To know if the mushrooms in your yard are poisonous, get a mushroom guide and contact your local mycological society. They will have many useful programs and resources. Then, you want to identify the parts of the mushroom, its color, shape and appearance while considering the location, time of year, temperature and other growing conditions.
Why is it important to identify poisonous mushrooms?
There are 14,000 species of mushrooms and 60 of those are poisonous. So, it’s a good idea to know which ones those are. You’ll be able to determine edibility while keeping children and pets safe.
Misidentification of a mushroom can have dire consequences that include death. In the most benign case, hallucinations can occur. But, most poisonings by mushroom will produce vomiting, diarrhea and stomach pain.
What are the basics of mushroom identification?
You don’t have to be a professional to understand the basic characteristics of a poisonous species. First, understand that mushrooms are neither plants nor animals. They are fungi.
- Cap – This is the top hooded-looking structure of the mushroom. The shapes can be round, conical, parasol-like or appear as a cup. The texture varies as well, feeling smooth, covered in small nubs or mottled.
- Gills – The part that produces the mushroom’s spores are the gills. You can find them on the underside of the cap. They will either have ribs or a plentitude of tiny holes. Some species have teeth instead of gills, and some, like chanterelles, have veins.
- Mycelium – this is the web-like structure from where mushrooms protrude. It’s often in the pores of decaying wood or found underground. When the right conditions allow it, mushrooms appear.
- Ring or Annulus – Sometimes, there will be a ring wrapped around the stem under the cap. It’s a vestige of the veil it broke through during sprouting.
- Stem – The length of material connecting the cap to the growing medium is the stem. These can be long, slender, fat and/or short. Some are hollow while others are not and not all mushrooms have a stem. Mushrooms on decayed wood and large puffballs don’t have them, for example.
- Volva – If there is a stem, there will be a bulging section at the base, this is the volva and often rooted underground. When you see one of these, it’s a good indication that the mushroom is poisonous.
What other indicators show a poisonous mushroom?

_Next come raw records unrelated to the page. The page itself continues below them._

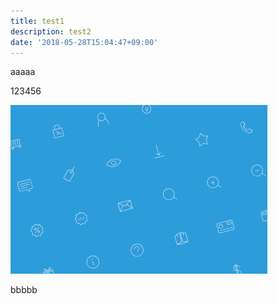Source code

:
 ```yaml
---
title: test1
description: test2
date: '2018-05-28T15:04:47+09:00'
---
```

aaaaa

123456

![test](/images/uploads/help.png)

bbbbb
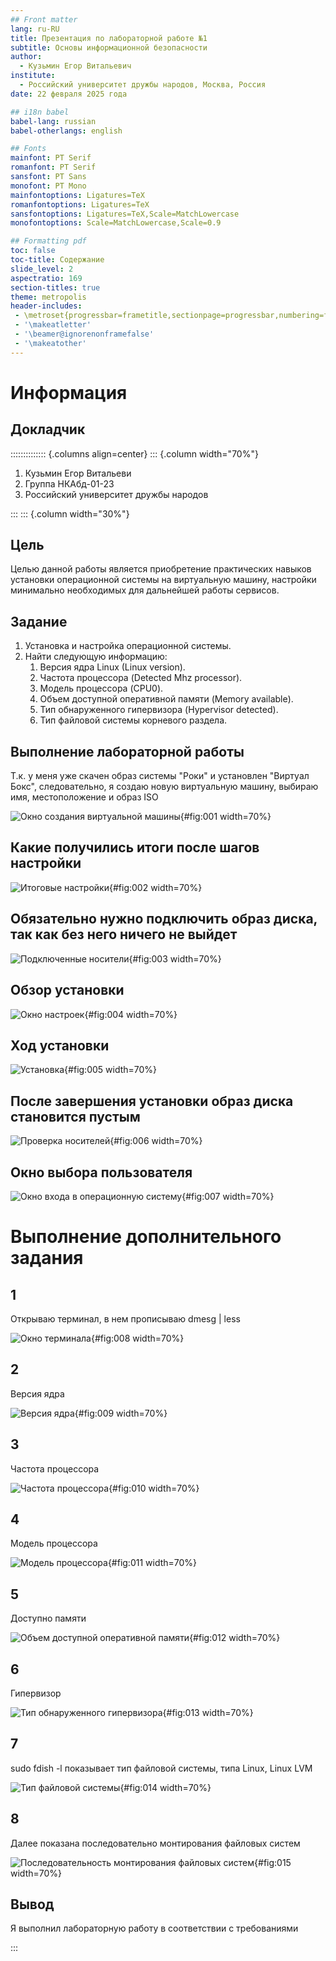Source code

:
 ```yaml
---
## Front matter
lang: ru-RU
title: Презентация по лабораторной работе №1
subtitle: Основы информационной безопасности
author:
  - Кузьмин Егор Витальевич
institute:
  - Российский университет дружбы народов, Москва, Россия
date: 22 февраля 2025 года

## i18n babel
babel-lang: russian
babel-otherlangs: english

## Fonts
mainfont: PT Serif
romanfont: PT Serif
sansfont: PT Sans
monofont: PT Mono
mainfontoptions: Ligatures=TeX
romanfontoptions: Ligatures=TeX
sansfontoptions: Ligatures=TeX,Scale=MatchLowercase
monofontoptions: Scale=MatchLowercase,Scale=0.9

## Formatting pdf
toc: false
toc-title: Содержание
slide_level: 2
aspectratio: 169
section-titles: true
theme: metropolis
header-includes:
 - \metroset{progressbar=frametitle,sectionpage=progressbar,numbering=fraction}
 - '\makeatletter'
 - '\beamer@ignorenonframefalse'
 - '\makeatother'
---
```


# Информация

## Докладчик

:::::::::::::: {.columns align=center}
::: {.column width="70%"}

  1. Кузьмин Егор Витальеви
  2. Группа НКАбд-01-23
  3. Российский университет дружбы народов

:::
::: {.column width="30%"}

## Цель

Целью данной работы является приобретение практических навыков
установки операционной системы на виртуальную машину, настройки минимально необходимых для дальнейшей работы сервисов.

## Задание

1. Установка и настройка операционной системы.
2. Найти следующую информацию:
	1. Версия ядра Linux (Linux version).
	2. Частота процессора (Detected Mhz processor).
	3. Модель процессора (CPU0).
	4. Объем доступной оперативной памяти (Memory available).
	5. Тип обнаруженного гипервизора (Hypervisor detected).
	6. Тип файловой системы корневого раздела.

## Выполнение лабораторной работы

Т.к. у меня уже скачен образ системы "Роки" и установлен "Виртуал Бокс", следовательно, я создаю новую виртуальную машину, выбираю имя, местоположение  и образ ISO 

![Окно создания виртуальной машины](image/1.png){#fig:001 width=70%}

## Какие получились итоги после шагов настройки

![Итоговые настройки](image/5.png){#fig:002 width=70%}

## Обязательно нужно подключить образ диска, так как без него ничего не выйдет

![Подключенные носители](image/6.png){#fig:003 width=70%}

## Обзор установки

![Окно настроек](image/8.png){#fig:004 width=70%}

## Ход установки 

![Установка](image/16.png){#fig:005 width=70%}

## После завершения установки образ диска становится пустым

![Проверка носителей](image/17.png){#fig:006 width=70%}

## Окно выбора пользователя 

![Окно входа в операционную систему](image/18.png){#fig:007 width=70%}


# Выполнение дополнительного задания

## 1

Открываю терминал, в нем прописываю dmesg | less 

![Окно терминала](image/20.png){#fig:008 width=70%}

## 2

Версия ядра 

![Версия ядра](image/22.png){#fig:009 width=70%}

## 3

Частота процессора 

![Частота процессора](image/23.png){#fig:010 width=70%}

## 4

Модель процессора 

![Модель процессора](image/24.png){#fig:011 width=70%}

## 5

Доступно памяти

![Объем доступной оперативной памяти](image/25.png){#fig:012 width=70%}

## 6

Гипервизор

![Тип обнаруженного гипервизора](image/26.png){#fig:013 width=70%}

## 7

sudo fdish -l показывает тип файловой системы, типа Linux, Linux LVM 

![Тип файловой системы](image/28.png){#fig:014 width=70%}

## 8

Далее показана последовательно монтирования файловых систем 

![Последовательность монтирования файловых систем](image/29.png){#fig:015 width=70%}

## Вывод

Я выполнил лабораторную работу в соответствии с требованиями

:::

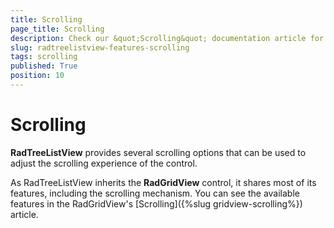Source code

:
 ```yaml
---
title: Scrolling
page_title: Scrolling
description: Check our &quot;Scrolling&quot; documentation article for the RadTreeListView {{ site.framework_name }} control.
slug: radtreelistview-features-scrolling
tags: scrolling
published: True
position: 10
---
```


# Scrolling

__RadTreeListView__ provides several scrolling options that can be used to adjust the scrolling experience of the control. 

As RadTreeListView inherits the __RadGridView__ control, it shares most of its features, including the scrolling mechanism. You can see the available features in the RadGridView's [Scrolling]({%slug gridview-scrolling%}) article.
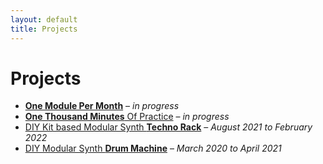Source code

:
 ```yaml
---
layout: default
title: Projects
---
```


# Projects

* [**One Module Per Month**](/) – *in progress*
* [**One Thousand Minutes** Of Practice](/projects/one-thousand-minutes-of-practice) – *in progress*
* [DIY Kit based Modular Synth **Techno Rack**](/projects/diy-kit-based-modular-synthesizer-techno-rack) – *August 2021 to February 2022*
* [DIY Modular Synth **Drum Machine**](/projects/diy-modular-synthesizer-drum-machine) – *March 2020 to April 2021*

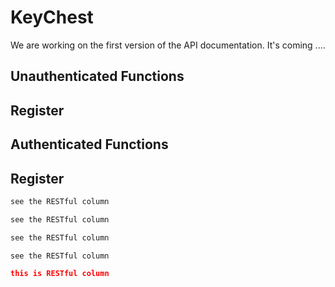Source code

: # KeyChest 

<aside class="notice">
We are working on the first version of the API documentation. It's coming ....
</aside>

## Unauthenticated Functions

## Register

## Authenticated Functions

## Register

```java
see the RESTful column
```
```javascript
see the RESTful column
```
```python
see the RESTful column
```
```shell
see the RESTful column
```
```json
this is RESTful column
```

While there are some characteristics to indicate a poisonous mushroom, identifying these doesn’t mean it’s foolproof. However, if you can pinpoint the characteristics, it’s best to leave the mushroom alone unless you are 300% certain.
Color Is Crucial
- White gills are a major red flag. If there’s a ring around the stem and the presence of a volva, chances are it’s poisonous.
- Red caps and stems mean the mushroom is either hallucinogenic or poisonous.
- If you use a small knife and press on the cap that results in the mushroom changing color, it is likely poisonous.
When you’re confident in handling the mushroom with gloves on, cut off the stem and allow the cap to rest on a piece of paper for a couple hours. Ensure the gill side touches the surface of the paper. If there is a white spore print, it’s a hallucinogenic species.
In the event you can see or find any gills, the likelihood of the mushroom being poisonous is high.
Then you want to consider the location where you found the mushroom. If it was under a tree or on a piece of wood, the kind of wood will be important. Ones growing on conifers, eucalyptus or cedar might be poisonous, but ones found under oaks and elms could be safe.
Also, take note of the time of year, amount of sunshine and whether the mushroom is part of a cluster or if it’s alone. It’s also imperative that you take note of the soil or whatever medium the mushroom is growing on.
How can I know for sure whether a mushroom is poisonous or not?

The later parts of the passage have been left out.